VMFXBV wrote:...I never understood the obsession with ProRes Apple people have.(since the m1). I could edit heavy prores files on an FX8350 (still do when all our other machines are busy rendering other stuff). And that CPU is extremely old by today's standards. Its an extremely light codec for CPUs ...don't really need an asic for it. Same for dnxhr.
150fps vs 900 fps for final rendering? Who really cares...
I formerly thought the same thing about the "Afterburner" card in the 2019 Mac Pro. That accelerated decoding ProRes and ProRes RAW. I thought ProRes IS optimized media, why have a special card (or a year later the M1) to accelerate that? Possible answers:
- Even though 4k ProRes 422, etc. is relatively lightweight, decoding ProRes RAW has more compute burden, which esp. manifests when handling 8k multicam. The Afterburner card and subsequent Apple Silicon ProRes accelerators were partially for ProRes RAW, not just ProRes.
- Even for regular ProRes, it's not always about the final export. For large doc or scripted productions, you are dealing with multiple multicam teams, offloading that and transcoding to some mezzanine codec. An M1 Ultra Mac Studio using Apple Compressor can transcode 4k ProRes to 1080p ProRes Proxy at about 800 frames/sec. However that task is parallelizable, so you could split the files across several slower Windows or Apple machines and achieve the same result.
Re nVidia 4000's dual accelerators doubling the rate of ProRes to H265 exports, M1 Max has two H264/H265 encoders and the M1 Ultra has four, yet no NLE I've tested can use those in parallel on a single stream. IOW the current single-stream scalability is zero. That raises the question of how did nVidia get the results shown in the original post, whereby the RTX 4090 encoded to H265 at 2x the rate of the RTX 3080 Ti.
If the H265 Long GOP format they used involved "open" aka independent GOPs, in theory they could split the input file, dispatch it to different parallel threads or processes, then concatenate the result. However if the H264 source media used "closed" aka dependent GOPs, I don't think that's possible because one GOP needs info from other GOPs.
Or they could just use multiple H265 input files and run those in parallel on different processes. Given two H265 encoders that would be about 2x faster.
Apple's Compressor already does that if you enable the advanced preference "Enable additional Compressor Instances". On M1 Ultra it can transcode 4k ProRes 422 source to 720p HEVC at about 1,000 frames/sec, aggregated across four input files and four output files. The scalability is not perfect but useful: 1 instance yields 418 frames/sec, 2 instances 790 frames/sec and 4 instances 960 frames/sec. It can do that for 8-bit 4:2:0 HEVC or 10-bit 4:2:2 HEVC at the same rate.

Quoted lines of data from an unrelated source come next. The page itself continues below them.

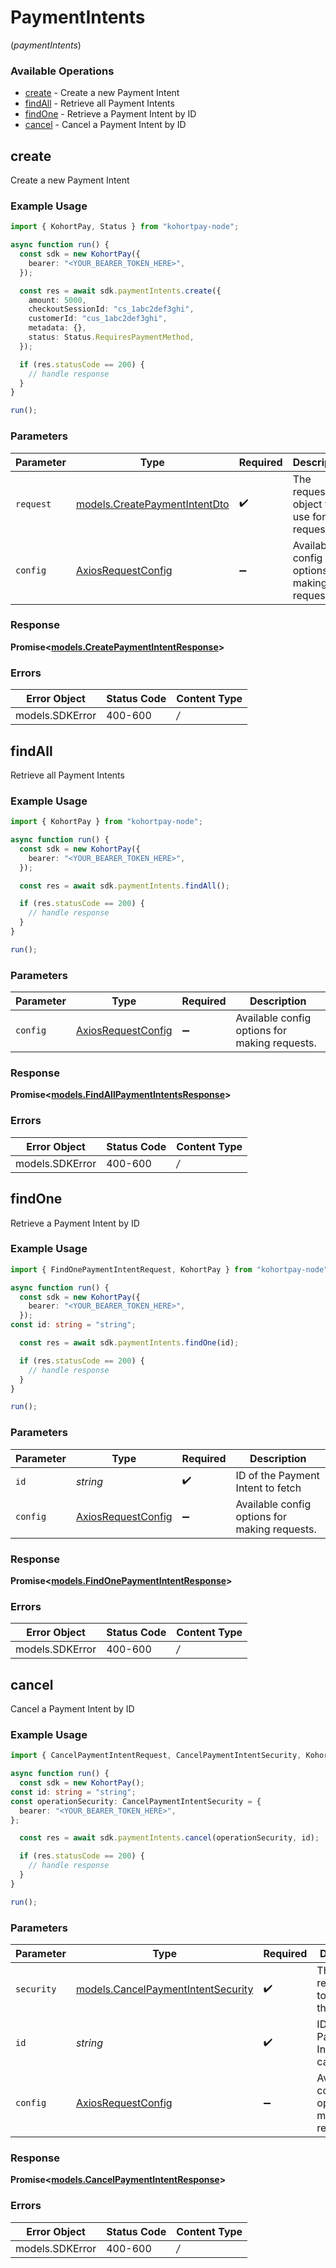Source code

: # PaymentIntents
(*paymentIntents*)

### Available Operations

* [create](#create) - Create a new Payment Intent
* [findAll](#findall) - Retrieve all Payment Intents
* [findOne](#findone) - Retrieve a Payment Intent by ID
* [cancel](#cancel) - Cancel a Payment Intent by ID

## create

Create a new Payment Intent

### Example Usage

```typescript
import { KohortPay, Status } from "kohortpay-node";

async function run() {
  const sdk = new KohortPay({
    bearer: "<YOUR_BEARER_TOKEN_HERE>",
  });

  const res = await sdk.paymentIntents.create({
    amount: 5000,
    checkoutSessionId: "cs_1abc2def3ghi",
    customerId: "cus_1abc2def3ghi",
    metadata: {},
    status: Status.RequiresPaymentMethod,
  });

  if (res.statusCode == 200) {
    // handle response
  }
}

run();
```

### Parameters

| Parameter                                                               | Type                                                                    | Required                                                                | Description                                                             |
| ----------------------------------------------------------------------- | ----------------------------------------------------------------------- | ----------------------------------------------------------------------- | ----------------------------------------------------------------------- |
| `request`                                                               | [models.CreatePaymentIntentDto](../../models/createpaymentintentdto.md) | :heavy_check_mark:                                                      | The request object to use for the request.                              |
| `config`                                                                | [AxiosRequestConfig](https://axios-http.com/docs/req_config)            | :heavy_minus_sign:                                                      | Available config options for making requests.                           |


### Response

**Promise<[models.CreatePaymentIntentResponse](../../models/createpaymentintentresponse.md)>**
### Errors

| Error Object    | Status Code     | Content Type    |
| --------------- | --------------- | --------------- |
| models.SDKError | 400-600         | */*             |

## findAll

Retrieve all Payment Intents

### Example Usage

```typescript
import { KohortPay } from "kohortpay-node";

async function run() {
  const sdk = new KohortPay({
    bearer: "<YOUR_BEARER_TOKEN_HERE>",
  });

  const res = await sdk.paymentIntents.findAll();

  if (res.statusCode == 200) {
    // handle response
  }
}

run();
```

### Parameters

| Parameter                                                    | Type                                                         | Required                                                     | Description                                                  |
| ------------------------------------------------------------ | ------------------------------------------------------------ | ------------------------------------------------------------ | ------------------------------------------------------------ |
| `config`                                                     | [AxiosRequestConfig](https://axios-http.com/docs/req_config) | :heavy_minus_sign:                                           | Available config options for making requests.                |


### Response

**Promise<[models.FindAllPaymentIntentsResponse](../../models/findallpaymentintentsresponse.md)>**
### Errors

| Error Object    | Status Code     | Content Type    |
| --------------- | --------------- | --------------- |
| models.SDKError | 400-600         | */*             |

## findOne

Retrieve a Payment Intent by ID

### Example Usage

```typescript
import { FindOnePaymentIntentRequest, KohortPay } from "kohortpay-node";

async function run() {
  const sdk = new KohortPay({
    bearer: "<YOUR_BEARER_TOKEN_HERE>",
  });
const id: string = "string";

  const res = await sdk.paymentIntents.findOne(id);

  if (res.statusCode == 200) {
    // handle response
  }
}

run();
```

### Parameters

| Parameter                                                    | Type                                                         | Required                                                     | Description                                                  |
| ------------------------------------------------------------ | ------------------------------------------------------------ | ------------------------------------------------------------ | ------------------------------------------------------------ |
| `id`                                                         | *string*                                                     | :heavy_check_mark:                                           | ID of the Payment Intent to fetch                            |
| `config`                                                     | [AxiosRequestConfig](https://axios-http.com/docs/req_config) | :heavy_minus_sign:                                           | Available config options for making requests.                |


### Response

**Promise<[models.FindOnePaymentIntentResponse](../../models/findonepaymentintentresponse.md)>**
### Errors

| Error Object    | Status Code     | Content Type    |
| --------------- | --------------- | --------------- |
| models.SDKError | 400-600         | */*             |

## cancel

Cancel a Payment Intent by ID

### Example Usage

```typescript
import { CancelPaymentIntentRequest, CancelPaymentIntentSecurity, KohortPay } from "kohortpay-node";

async function run() {
  const sdk = new KohortPay();
const id: string = "string";
const operationSecurity: CancelPaymentIntentSecurity = {
  bearer: "<YOUR_BEARER_TOKEN_HERE>",
};

  const res = await sdk.paymentIntents.cancel(operationSecurity, id);

  if (res.statusCode == 200) {
    // handle response
  }
}

run();
```

### Parameters

| Parameter                                                                         | Type                                                                              | Required                                                                          | Description                                                                       |
| --------------------------------------------------------------------------------- | --------------------------------------------------------------------------------- | --------------------------------------------------------------------------------- | --------------------------------------------------------------------------------- |
| `security`                                                                        | [models.CancelPaymentIntentSecurity](../../models/cancelpaymentintentsecurity.md) | :heavy_check_mark:                                                                | The security requirements to use for the request.                                 |
| `id`                                                                              | *string*                                                                          | :heavy_check_mark:                                                                | ID of the Payment Intent to cancel                                                |
| `config`                                                                          | [AxiosRequestConfig](https://axios-http.com/docs/req_config)                      | :heavy_minus_sign:                                                                | Available config options for making requests.                                     |


### Response

**Promise<[models.CancelPaymentIntentResponse](../../models/cancelpaymentintentresponse.md)>**
### Errors

| Error Object    | Status Code     | Content Type    |
| --------------- | --------------- | --------------- |
| models.SDKError | 400-600         | */*             |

That is only possible because the M1 Ultra has four separate H264/HEVC accelerators, in addition to the four ProRes accelerators.
It would be nice to have effective decode & encode acceleration of single stream 10-bit 4:2:2 H264/H265. Even if the software could harness that, it would be limited to the M1 Max (which has one decoder but two encoders) and M1 Ultra (which has two decoders and four encoders), plus other non-Apple CPU/GPUs that may add multiple accelerators to their new designs.
Currently on the M1 Ultra the multiple accelerators help for H264/265 multicam (at least on FCP, I tested it on Resolve Studio and I think it also helped). But they don't help for smoother editing or faster export on single-stream H264/H265. It is already pretty quick but if multiple accelerators could be leveraged on single-stream Long GOP formats, that would be better.